→ YOUR OBJECTIVE: Give back exactly the lines of the data below, starting with the line that has "- [LCIA Methods" and going on through the line that has "These repositories are".

→ DATA FOR PROCESSING:
<<<<
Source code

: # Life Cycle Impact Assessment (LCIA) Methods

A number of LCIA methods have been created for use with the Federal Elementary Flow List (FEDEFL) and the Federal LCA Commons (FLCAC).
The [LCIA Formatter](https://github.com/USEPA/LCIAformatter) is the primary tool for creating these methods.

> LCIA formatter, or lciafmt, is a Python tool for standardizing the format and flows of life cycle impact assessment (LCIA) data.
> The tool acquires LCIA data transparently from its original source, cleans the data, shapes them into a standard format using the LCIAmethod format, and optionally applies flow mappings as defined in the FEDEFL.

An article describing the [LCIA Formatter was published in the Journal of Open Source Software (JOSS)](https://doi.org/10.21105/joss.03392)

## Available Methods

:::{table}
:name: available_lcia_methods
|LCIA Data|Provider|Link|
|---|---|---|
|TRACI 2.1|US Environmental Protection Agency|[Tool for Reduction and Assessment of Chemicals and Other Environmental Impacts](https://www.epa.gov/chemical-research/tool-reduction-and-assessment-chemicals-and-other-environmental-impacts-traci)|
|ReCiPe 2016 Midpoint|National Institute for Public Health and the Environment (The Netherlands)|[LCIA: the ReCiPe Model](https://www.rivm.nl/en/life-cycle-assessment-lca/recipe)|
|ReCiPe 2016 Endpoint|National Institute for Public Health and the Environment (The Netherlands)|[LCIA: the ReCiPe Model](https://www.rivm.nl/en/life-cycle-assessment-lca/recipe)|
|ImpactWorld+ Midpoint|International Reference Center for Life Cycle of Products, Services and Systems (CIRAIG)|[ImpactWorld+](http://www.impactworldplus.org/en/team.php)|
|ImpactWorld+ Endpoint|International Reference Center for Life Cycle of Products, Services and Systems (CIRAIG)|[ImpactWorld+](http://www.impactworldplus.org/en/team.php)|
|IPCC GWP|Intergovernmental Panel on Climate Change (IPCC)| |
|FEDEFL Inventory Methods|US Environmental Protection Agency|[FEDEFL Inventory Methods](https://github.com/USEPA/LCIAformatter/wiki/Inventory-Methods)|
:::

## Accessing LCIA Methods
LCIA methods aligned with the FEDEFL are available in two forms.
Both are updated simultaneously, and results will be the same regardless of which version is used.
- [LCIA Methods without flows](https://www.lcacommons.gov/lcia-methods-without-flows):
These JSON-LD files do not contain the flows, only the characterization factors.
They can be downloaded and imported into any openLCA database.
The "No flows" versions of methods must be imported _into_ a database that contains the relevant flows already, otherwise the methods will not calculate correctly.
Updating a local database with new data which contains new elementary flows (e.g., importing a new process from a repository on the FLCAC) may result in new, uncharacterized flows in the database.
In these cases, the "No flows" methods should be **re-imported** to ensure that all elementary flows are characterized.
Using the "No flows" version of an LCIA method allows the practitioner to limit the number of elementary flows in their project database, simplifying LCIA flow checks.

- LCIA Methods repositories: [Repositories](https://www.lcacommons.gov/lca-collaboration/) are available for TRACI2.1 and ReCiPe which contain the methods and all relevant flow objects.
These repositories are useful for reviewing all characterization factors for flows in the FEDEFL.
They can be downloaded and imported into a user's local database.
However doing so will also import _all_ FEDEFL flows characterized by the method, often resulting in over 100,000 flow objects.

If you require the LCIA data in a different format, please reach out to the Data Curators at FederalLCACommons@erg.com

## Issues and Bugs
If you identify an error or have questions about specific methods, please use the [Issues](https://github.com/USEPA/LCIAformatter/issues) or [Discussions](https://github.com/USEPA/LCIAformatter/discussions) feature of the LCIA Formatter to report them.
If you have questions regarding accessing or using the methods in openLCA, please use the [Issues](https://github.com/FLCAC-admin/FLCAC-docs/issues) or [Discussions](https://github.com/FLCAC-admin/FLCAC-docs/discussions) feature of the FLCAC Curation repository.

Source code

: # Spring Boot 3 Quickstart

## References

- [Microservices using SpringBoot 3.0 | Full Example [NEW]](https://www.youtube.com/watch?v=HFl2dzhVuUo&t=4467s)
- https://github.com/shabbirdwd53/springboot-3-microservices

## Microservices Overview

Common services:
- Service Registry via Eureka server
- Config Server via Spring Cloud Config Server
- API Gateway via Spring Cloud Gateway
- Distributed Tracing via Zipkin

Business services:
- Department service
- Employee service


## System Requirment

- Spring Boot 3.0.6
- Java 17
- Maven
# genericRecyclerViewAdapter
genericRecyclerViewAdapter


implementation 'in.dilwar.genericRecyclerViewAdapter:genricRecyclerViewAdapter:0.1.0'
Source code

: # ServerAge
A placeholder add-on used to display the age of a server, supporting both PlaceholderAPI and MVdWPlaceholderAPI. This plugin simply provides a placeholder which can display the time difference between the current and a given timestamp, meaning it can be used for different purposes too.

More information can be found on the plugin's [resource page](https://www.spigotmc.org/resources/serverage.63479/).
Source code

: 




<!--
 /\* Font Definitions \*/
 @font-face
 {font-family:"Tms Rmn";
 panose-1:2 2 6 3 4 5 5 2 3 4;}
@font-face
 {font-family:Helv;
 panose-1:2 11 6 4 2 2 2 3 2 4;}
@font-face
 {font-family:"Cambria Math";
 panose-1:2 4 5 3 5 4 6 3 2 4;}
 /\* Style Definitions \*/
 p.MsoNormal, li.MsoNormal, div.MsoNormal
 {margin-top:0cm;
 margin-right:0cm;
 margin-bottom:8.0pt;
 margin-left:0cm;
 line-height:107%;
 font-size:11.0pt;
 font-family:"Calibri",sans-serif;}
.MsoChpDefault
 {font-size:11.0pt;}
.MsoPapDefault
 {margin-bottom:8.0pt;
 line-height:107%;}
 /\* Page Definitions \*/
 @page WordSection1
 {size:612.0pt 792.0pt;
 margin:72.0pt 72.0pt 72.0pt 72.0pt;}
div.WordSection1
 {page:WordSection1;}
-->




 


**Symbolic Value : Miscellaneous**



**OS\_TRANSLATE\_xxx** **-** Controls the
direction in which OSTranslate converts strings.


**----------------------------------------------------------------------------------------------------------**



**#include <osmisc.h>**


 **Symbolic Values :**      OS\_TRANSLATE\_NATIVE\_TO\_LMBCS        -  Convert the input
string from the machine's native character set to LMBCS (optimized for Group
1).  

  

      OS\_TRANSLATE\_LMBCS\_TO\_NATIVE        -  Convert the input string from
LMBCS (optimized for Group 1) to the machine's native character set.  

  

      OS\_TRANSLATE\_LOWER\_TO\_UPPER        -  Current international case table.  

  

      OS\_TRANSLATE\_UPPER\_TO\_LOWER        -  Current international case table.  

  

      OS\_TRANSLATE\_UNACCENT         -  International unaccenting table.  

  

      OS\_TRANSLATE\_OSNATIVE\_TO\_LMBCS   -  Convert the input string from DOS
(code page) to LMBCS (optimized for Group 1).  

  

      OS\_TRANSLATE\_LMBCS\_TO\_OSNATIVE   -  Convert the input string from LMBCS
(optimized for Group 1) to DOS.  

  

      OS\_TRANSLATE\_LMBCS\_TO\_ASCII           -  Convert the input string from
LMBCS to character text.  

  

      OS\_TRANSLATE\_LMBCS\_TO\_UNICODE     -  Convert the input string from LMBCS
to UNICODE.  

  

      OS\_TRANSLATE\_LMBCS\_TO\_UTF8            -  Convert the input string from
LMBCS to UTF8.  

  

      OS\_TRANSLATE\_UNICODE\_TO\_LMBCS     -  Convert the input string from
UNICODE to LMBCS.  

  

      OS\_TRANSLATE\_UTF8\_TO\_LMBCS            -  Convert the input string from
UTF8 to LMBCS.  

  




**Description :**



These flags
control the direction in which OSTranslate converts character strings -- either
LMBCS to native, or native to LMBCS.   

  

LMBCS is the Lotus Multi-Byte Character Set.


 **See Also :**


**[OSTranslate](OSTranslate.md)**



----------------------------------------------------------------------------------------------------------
>>>>
<<<<
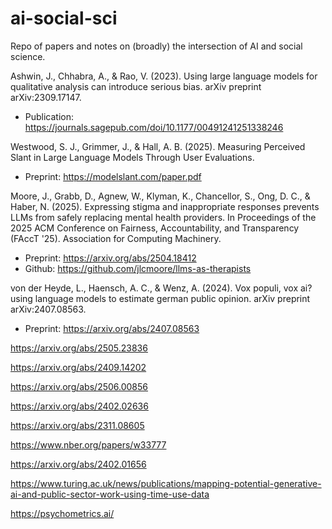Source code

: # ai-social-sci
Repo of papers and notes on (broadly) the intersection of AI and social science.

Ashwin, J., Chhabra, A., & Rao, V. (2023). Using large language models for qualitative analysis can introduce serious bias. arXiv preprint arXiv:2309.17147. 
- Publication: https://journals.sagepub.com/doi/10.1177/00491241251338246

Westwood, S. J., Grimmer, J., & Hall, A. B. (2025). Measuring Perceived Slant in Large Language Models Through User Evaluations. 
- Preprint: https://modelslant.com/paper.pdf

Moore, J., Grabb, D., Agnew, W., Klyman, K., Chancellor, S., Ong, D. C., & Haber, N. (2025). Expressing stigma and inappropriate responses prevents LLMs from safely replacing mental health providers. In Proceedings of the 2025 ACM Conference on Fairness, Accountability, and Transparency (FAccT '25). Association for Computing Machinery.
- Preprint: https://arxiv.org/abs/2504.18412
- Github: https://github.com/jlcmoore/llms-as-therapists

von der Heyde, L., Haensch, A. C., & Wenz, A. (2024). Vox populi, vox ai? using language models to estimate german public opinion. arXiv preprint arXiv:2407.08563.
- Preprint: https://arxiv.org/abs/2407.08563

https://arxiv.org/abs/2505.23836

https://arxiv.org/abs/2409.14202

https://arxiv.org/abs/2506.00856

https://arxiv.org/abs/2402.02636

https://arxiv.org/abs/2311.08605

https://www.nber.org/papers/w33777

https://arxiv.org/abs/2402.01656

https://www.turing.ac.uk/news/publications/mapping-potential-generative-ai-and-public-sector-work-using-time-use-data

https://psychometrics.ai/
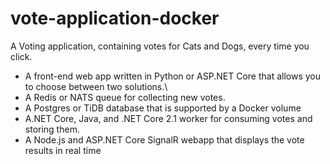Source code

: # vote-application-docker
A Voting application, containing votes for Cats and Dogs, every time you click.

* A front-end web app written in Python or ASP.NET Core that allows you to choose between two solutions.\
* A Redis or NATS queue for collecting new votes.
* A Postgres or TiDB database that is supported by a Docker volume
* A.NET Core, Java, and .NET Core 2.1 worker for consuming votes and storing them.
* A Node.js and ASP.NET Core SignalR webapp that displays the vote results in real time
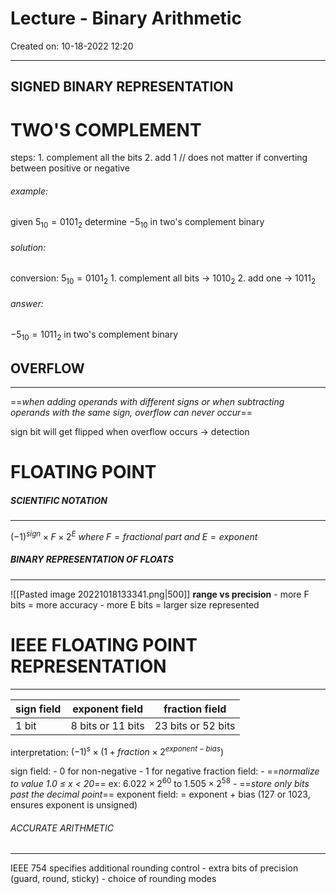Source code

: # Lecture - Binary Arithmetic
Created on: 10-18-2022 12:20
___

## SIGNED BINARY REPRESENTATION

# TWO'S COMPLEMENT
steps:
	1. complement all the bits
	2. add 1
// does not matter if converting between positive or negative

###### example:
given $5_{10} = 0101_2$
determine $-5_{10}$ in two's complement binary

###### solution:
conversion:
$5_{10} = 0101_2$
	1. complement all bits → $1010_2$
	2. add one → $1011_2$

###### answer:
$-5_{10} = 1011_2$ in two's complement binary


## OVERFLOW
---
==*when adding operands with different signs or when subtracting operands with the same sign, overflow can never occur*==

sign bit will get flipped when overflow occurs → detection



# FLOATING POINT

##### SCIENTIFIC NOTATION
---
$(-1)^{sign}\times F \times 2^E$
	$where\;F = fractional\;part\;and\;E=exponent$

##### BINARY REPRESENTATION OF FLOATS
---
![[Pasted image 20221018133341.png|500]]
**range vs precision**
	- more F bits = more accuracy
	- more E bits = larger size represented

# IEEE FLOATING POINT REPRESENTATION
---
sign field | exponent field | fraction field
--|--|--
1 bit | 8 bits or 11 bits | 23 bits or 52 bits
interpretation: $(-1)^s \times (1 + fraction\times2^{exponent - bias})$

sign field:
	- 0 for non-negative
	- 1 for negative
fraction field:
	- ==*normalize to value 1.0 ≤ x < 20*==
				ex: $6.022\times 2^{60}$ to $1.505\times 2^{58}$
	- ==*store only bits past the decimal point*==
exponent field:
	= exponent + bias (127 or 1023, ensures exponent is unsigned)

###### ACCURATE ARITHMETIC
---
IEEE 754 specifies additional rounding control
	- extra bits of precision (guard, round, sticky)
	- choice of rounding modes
>>>>
→ WRITTEN ANSWER:
- [LCIA Methods without flows](https://www.lcacommons.gov/lcia-methods-without-flows):
These JSON-LD files do not contain the flows, only the characterization factors.
They can be downloaded and imported into any openLCA database.
The "No flows" versions of methods must be imported _into_ a database that contains the relevant flows already, otherwise the methods will not calculate correctly.
Updating a local database with new data which contains new elementary flows (e.g., importing a new process from a repository on the FLCAC) may result in new, uncharacterized flows in the database.
In these cases, the "No flows" methods should be **re-imported** to ensure that all elementary flows are characterized.
Using the "No flows" version of an LCIA method allows the practitioner to limit the number of elementary flows in their project database, simplifying LCIA flow checks.

- LCIA Methods repositories: [Repositories](https://www.lcacommons.gov/lca-collaboration/) are available for TRACI2.1 and ReCiPe which contain the methods and all relevant flow objects.
These repositories are useful for reviewing all characterization factors for flows in the FEDEFL.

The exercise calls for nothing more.